Please set down, exactly as written, the line containing "I allready preinstalled" and every line after it through the end of the records.

[Entries taken from a collection]
-----
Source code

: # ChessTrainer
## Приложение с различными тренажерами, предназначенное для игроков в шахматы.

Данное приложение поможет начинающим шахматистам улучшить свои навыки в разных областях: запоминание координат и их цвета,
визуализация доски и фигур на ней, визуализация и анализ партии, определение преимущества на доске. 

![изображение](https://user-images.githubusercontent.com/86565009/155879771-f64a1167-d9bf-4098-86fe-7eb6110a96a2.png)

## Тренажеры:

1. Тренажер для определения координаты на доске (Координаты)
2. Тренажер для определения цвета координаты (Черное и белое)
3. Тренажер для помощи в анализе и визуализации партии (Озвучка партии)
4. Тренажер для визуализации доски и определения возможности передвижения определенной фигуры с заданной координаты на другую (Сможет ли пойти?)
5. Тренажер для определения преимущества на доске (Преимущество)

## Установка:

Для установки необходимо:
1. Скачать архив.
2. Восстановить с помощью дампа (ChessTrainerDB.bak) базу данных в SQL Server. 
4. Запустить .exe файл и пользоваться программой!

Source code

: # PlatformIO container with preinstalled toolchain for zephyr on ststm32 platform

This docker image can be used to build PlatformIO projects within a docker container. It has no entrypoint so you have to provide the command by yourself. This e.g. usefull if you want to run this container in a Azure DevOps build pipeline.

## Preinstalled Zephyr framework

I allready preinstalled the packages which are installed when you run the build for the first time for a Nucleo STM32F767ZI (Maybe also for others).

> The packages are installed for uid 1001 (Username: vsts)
-----
ANSWER TO THIS TASK:
I allready preinstalled the packages which are installed when you run the build for the first time for a Nucleo STM32F767ZI (Maybe also for others).

> The packages are installed for uid 1001 (Username: vsts)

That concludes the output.